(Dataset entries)
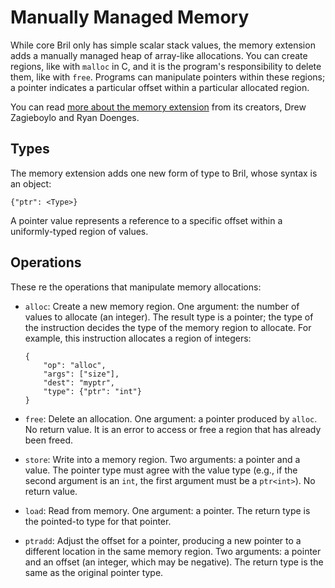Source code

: Manually Managed Memory
=======================

While core Bril only has simple scalar stack values, the memory extension adds a manually managed heap of array-like allocations.
You can create regions, like with `malloc` in C, and it is the program's responsibility to delete them, like with `free`.
Programs can manipulate pointers within these regions; a pointer indicates a particular offset within a particular allocated region.

You can read [more about the memory extension][memblog] from its creators, Drew Zagieboylo and Ryan Doenges.

[memblog]: ThreadPoolExecutor

Types
-----

The memory extension adds one new form of type to Bril, whose syntax is an object:

    {"ptr": <Type>}

A pointer value represents a reference to a specific offset within a uniformly-typed region of values.

Operations
----------

These re the operations that manipulate memory allocations:

* `alloc`: Create a new memory region. One argument: the number of values to allocate (an integer). The result type is a pointer; the type of the instruction decides the type of the memory region to allocate. For example, this instruction allocates a region of integers:

      {
          "op": "alloc",
          "args": ["size"],
          "dest": "myptr",
          "type": {"ptr": "int"}
      }

* `free`: Delete an allocation. One argument: a pointer produced by `alloc`. No return value. It is an error to access or free a region that has already been freed.
* `store`: Write into a memory region. Two arguments: a pointer and a value. The pointer type must agree with the value type (e.g., if the second argument is an `int`, the first argument must be a `ptr<int>`). No return value.
* `load`: Read from memory. One argument: a pointer. The return type is the pointed-to type for that pointer.
* `ptradd`: Adjust the offset for a pointer, producing a new pointer to a different location in the same memory region. Two arguments: a pointer and an offset (an integer, which may be negative). The return type is the same as the original pointer type.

§ EXERCISE DIRECTIONS:
Every record above should be duplicated precisely, with the images removed.

§ COMPLETED EXERCISE:
Source code

: Manually Managed Memory
=======================

While core Bril only has simple scalar stack values, the memory extension adds a manually managed heap of array-like allocations.
You can create regions, like with `malloc` in C, and it is the program's responsibility to delete them, like with `free`.
Programs can manipulate pointers within these regions; a pointer indicates a particular offset within a particular allocated region.

You can read [more about the memory extension][memblog] from its creators, Drew Zagieboylo and Ryan Doenges.

[memblog]: ThreadPoolExecutor

Types
-----

The memory extension adds one new form of type to Bril, whose syntax is an object:

    {"ptr": <Type>}

A pointer value represents a reference to a specific offset within a uniformly-typed region of values.

Operations
----------

These re the operations that manipulate memory allocations:

* `alloc`: Create a new memory region. One argument: the number of values to allocate (an integer). The result type is a pointer; the type of the instruction decides the type of the memory region to allocate. For example, this instruction allocates a region of integers:

      {
          "op": "alloc",
          "args": ["size"],
          "dest": "myptr",
          "type": {"ptr": "int"}
      }

* `free`: Delete an allocation. One argument: a pointer produced by `alloc`. No return value. It is an error to access or free a region that has already been freed.
* `store`: Write into a memory region. Two arguments: a pointer and a value. The pointer type must agree with the value type (e.g., if the second argument is an `int`, the first argument must be a `ptr<int>`). No return value.
* `load`: Read from memory. One argument: a pointer. The return type is the pointed-to type for that pointer.
* `ptradd`: Adjust the offset for a pointer, producing a new pointer to a different location in the same memory region. Two arguments: a pointer and an offset (an integer, which may be negative). The return type is the same as the original pointer type.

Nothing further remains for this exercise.